| REQUIRED WORK |
Every entry below should be written out again exactly.

──────── DATA

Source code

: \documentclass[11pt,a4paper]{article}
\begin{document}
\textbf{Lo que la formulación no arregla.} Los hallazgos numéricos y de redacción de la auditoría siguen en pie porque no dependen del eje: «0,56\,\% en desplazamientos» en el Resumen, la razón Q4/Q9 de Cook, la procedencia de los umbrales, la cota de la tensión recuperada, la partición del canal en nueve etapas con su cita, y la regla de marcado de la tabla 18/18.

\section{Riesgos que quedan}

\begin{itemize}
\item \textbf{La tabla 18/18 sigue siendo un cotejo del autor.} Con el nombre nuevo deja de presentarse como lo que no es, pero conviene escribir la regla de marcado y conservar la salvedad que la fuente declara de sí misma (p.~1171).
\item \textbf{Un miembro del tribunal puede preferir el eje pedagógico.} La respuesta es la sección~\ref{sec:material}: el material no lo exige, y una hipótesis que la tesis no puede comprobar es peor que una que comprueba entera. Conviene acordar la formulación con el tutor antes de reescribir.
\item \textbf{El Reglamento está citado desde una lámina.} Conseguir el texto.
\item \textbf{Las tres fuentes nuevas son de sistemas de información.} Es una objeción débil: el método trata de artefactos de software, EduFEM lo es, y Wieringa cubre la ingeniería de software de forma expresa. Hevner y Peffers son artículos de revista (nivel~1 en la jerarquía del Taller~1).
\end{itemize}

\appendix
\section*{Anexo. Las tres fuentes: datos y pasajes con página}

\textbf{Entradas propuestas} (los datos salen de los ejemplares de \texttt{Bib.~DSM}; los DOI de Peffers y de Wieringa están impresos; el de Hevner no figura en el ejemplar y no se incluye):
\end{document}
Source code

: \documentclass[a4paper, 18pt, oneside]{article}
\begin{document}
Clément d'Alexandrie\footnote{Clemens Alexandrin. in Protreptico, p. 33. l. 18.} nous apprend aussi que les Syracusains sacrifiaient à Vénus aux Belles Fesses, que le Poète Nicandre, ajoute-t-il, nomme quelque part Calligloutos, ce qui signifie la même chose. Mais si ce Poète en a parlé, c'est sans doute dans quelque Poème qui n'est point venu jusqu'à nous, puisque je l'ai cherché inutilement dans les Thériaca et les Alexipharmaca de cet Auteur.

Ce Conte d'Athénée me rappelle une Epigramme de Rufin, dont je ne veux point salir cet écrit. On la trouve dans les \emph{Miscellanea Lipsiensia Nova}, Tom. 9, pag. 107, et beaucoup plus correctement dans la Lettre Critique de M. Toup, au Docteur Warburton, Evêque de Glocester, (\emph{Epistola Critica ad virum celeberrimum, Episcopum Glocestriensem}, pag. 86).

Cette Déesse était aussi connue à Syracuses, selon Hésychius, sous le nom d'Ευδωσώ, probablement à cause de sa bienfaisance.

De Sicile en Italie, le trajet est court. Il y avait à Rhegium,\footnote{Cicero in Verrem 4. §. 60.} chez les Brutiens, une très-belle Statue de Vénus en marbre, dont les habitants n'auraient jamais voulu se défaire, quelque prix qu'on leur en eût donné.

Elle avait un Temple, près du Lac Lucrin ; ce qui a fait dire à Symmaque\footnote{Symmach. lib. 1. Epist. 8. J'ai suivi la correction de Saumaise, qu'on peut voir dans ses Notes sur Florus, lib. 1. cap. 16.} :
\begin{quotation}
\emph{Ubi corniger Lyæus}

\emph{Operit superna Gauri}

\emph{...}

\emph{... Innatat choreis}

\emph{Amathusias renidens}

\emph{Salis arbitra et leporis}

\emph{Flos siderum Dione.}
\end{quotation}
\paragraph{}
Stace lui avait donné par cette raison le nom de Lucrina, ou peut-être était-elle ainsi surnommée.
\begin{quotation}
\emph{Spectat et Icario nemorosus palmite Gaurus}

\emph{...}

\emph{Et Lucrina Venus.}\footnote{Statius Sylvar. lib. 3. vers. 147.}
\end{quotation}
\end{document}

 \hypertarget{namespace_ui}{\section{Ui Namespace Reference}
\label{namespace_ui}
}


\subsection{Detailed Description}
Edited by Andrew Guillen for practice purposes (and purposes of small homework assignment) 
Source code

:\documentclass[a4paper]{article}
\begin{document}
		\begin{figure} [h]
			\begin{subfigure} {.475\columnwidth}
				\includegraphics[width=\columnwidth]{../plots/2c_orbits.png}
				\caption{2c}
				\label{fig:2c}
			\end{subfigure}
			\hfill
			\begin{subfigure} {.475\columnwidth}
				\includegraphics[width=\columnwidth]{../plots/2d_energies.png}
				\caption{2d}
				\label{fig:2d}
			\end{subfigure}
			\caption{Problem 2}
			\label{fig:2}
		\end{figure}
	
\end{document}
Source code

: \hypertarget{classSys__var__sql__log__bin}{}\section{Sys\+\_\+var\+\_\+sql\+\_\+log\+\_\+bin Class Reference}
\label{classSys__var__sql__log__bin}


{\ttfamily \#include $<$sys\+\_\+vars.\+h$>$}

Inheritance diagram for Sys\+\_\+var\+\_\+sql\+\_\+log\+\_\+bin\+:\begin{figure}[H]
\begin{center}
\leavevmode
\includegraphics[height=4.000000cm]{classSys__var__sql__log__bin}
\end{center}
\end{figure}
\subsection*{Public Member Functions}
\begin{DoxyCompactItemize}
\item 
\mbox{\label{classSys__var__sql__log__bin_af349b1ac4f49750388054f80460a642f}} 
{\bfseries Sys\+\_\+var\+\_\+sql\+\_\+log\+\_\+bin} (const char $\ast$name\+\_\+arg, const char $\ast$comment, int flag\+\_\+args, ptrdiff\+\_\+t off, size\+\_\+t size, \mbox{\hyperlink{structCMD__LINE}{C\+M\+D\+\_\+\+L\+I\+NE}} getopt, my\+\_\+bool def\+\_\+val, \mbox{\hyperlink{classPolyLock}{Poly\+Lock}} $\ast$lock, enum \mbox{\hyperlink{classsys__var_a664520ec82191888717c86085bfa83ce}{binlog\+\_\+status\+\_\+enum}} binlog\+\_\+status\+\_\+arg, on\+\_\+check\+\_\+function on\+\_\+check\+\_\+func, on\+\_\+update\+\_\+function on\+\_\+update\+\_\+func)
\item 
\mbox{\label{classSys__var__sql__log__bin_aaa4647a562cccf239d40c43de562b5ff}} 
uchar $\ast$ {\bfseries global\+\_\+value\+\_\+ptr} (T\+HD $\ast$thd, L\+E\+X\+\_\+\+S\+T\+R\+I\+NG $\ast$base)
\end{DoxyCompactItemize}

────────────────

| WRITTEN SOLUTION |
Source code

: \documentclass[11pt,a4paper]{article}
\begin{document}
\textbf{Lo que la formulación no arregla.} Los hallazgos numéricos y de redacción de la auditoría siguen en pie porque no dependen del eje: «0,56\,\% en desplazamientos» en el Resumen, la razón Q4/Q9 de Cook, la procedencia de los umbrales, la cota de la tensión recuperada, la partición del canal en nueve etapas con su cita, y la regla de marcado de la tabla 18/18.

\section{Riesgos que quedan}

\begin{itemize}
\item \textbf{La tabla 18/18 sigue siendo un cotejo del autor.} Con el nombre nuevo deja de presentarse como lo que no es, pero conviene escribir la regla de marcado y conservar la salvedad que la fuente declara de sí misma (p.~1171).
\item \textbf{Un miembro del tribunal puede preferir el eje pedagógico.} La respuesta es la sección~\ref{sec:material}: el material no lo exige, y una hipótesis que la tesis no puede comprobar es peor que una que comprueba entera. Conviene acordar la formulación con el tutor antes de reescribir.
\item \textbf{El Reglamento está citado desde una lámina.} Conseguir el texto.
\item \textbf{Las tres fuentes nuevas son de sistemas de información.} Es una objeción débil: el método trata de artefactos de software, EduFEM lo es, y Wieringa cubre la ingeniería de software de forma expresa. Hevner y Peffers son artículos de revista (nivel~1 en la jerarquía del Taller~1).
\end{itemize}

\appendix
\section*{Anexo. Las tres fuentes: datos y pasajes con página}

\textbf{Entradas propuestas} (los datos salen de los ejemplares de \texttt{Bib.~DSM}; los DOI de Peffers y de Wieringa están impresos; el de Hevner no figura en el ejemplar y no se incluye):
\end{document}
Source code

: \documentclass[a4paper, 18pt, oneside]{article}
\begin{document}
Clément d'Alexandrie\footnote{Clemens Alexandrin. in Protreptico, p. 33. l. 18.} nous apprend aussi que les Syracusains sacrifiaient à Vénus aux Belles Fesses, que le Poète Nicandre, ajoute-t-il, nomme quelque part Calligloutos, ce qui signifie la même chose. Mais si ce Poète en a parlé, c'est sans doute dans quelque Poème qui n'est point venu jusqu'à nous, puisque je l'ai cherché inutilement dans les Thériaca et les Alexipharmaca de cet Auteur.

Ce Conte d'Athénée me rappelle une Epigramme de Rufin, dont je ne veux point salir cet écrit. On la trouve dans les \emph{Miscellanea Lipsiensia Nova}, Tom. 9, pag. 107, et beaucoup plus correctement dans la Lettre Critique de M. Toup, au Docteur Warburton, Evêque de Glocester, (\emph{Epistola Critica ad virum celeberrimum, Episcopum Glocestriensem}, pag. 86).

Cette Déesse était aussi connue à Syracuses, selon Hésychius, sous le nom d'Ευδωσώ, probablement à cause de sa bienfaisance.

De Sicile en Italie, le trajet est court. Il y avait à Rhegium,\footnote{Cicero in Verrem 4. §. 60.} chez les Brutiens, une très-belle Statue de Vénus en marbre, dont les habitants n'auraient jamais voulu se défaire, quelque prix qu'on leur en eût donné.

Elle avait un Temple, près du Lac Lucrin ; ce qui a fait dire à Symmaque\footnote{Symmach. lib. 1. Epist. 8. J'ai suivi la correction de Saumaise, qu'on peut voir dans ses Notes sur Florus, lib. 1. cap. 16.} :
\begin{quotation}
\emph{Ubi corniger Lyæus}

\emph{Operit superna Gauri}

\emph{...}

\emph{... Innatat choreis}

\emph{Amathusias renidens}

\emph{Salis arbitra et leporis}

\emph{Flos siderum Dione.}
\end{quotation}
\paragraph{}
Stace lui avait donné par cette raison le nom de Lucrina, ou peut-être était-elle ainsi surnommée.
\begin{quotation}
\emph{Spectat et Icario nemorosus palmite Gaurus}

\emph{...}

\emph{Et Lucrina Venus.}\footnote{Statius Sylvar. lib. 3. vers. 147.}
\end{quotation}
\end{document}

 \hypertarget{namespace_ui}{\section{Ui Namespace Reference}
\label{namespace_ui}
}


\subsection{Detailed Description}
Edited by Andrew Guillen for practice purposes (and purposes of small homework assignment) 
Source code

:\documentclass[a4paper]{article}
\begin{document}
		\begin{figure} [h]
			\begin{subfigure} {.475\columnwidth}
				\includegraphics[width=\columnwidth]{../plots/2c_orbits.png}
				\caption{2c}
				\label{fig:2c}
			\end{subfigure}
			\hfill
			\begin{subfigure} {.475\columnwidth}
				\includegraphics[width=\columnwidth]{../plots/2d_energies.png}
				\caption{2d}
				\label{fig:2d}
			\end{subfigure}
			\caption{Problem 2}
			\label{fig:2}
		\end{figure}
	
\end{document}
Source code

: \hypertarget{classSys__var__sql__log__bin}{}\section{Sys\+\_\+var\+\_\+sql\+\_\+log\+\_\+bin Class Reference}
\label{classSys__var__sql__log__bin}


{\ttfamily \#include $<$sys\+\_\+vars.\+h$>$}

Inheritance diagram for Sys\+\_\+var\+\_\+sql\+\_\+log\+\_\+bin\+:\begin{figure}[H]
\begin{center}
\leavevmode
\includegraphics[height=4.000000cm]{classSys__var__sql__log__bin}
\end{center}
\end{figure}
\subsection*{Public Member Functions}
\begin{DoxyCompactItemize}
\item 
\mbox{\label{classSys__var__sql__log__bin_af349b1ac4f49750388054f80460a642f}} 
{\bfseries Sys\+\_\+var\+\_\+sql\+\_\+log\+\_\+bin} (const char $\ast$name\+\_\+arg, const char $\ast$comment, int flag\+\_\+args, ptrdiff\+\_\+t off, size\+\_\+t size, \mbox{\hyperlink{structCMD__LINE}{C\+M\+D\+\_\+\+L\+I\+NE}} getopt, my\+\_\+bool def\+\_\+val, \mbox{\hyperlink{classPolyLock}{Poly\+Lock}} $\ast$lock, enum \mbox{\hyperlink{classsys__var_a664520ec82191888717c86085bfa83ce}{binlog\+\_\+status\+\_\+enum}} binlog\+\_\+status\+\_\+arg, on\+\_\+check\+\_\+function on\+\_\+check\+\_\+func, on\+\_\+update\+\_\+function on\+\_\+update\+\_\+func)
\item 
\mbox{\label{classSys__var__sql__log__bin_aaa4647a562cccf239d40c43de562b5ff}} 
uchar $\ast$ {\bfseries global\+\_\+value\+\_\+ptr} (T\+HD $\ast$thd, L\+E\+X\+\_\+\+S\+T\+R\+I\+NG $\ast$base)
\end{DoxyCompactItemize}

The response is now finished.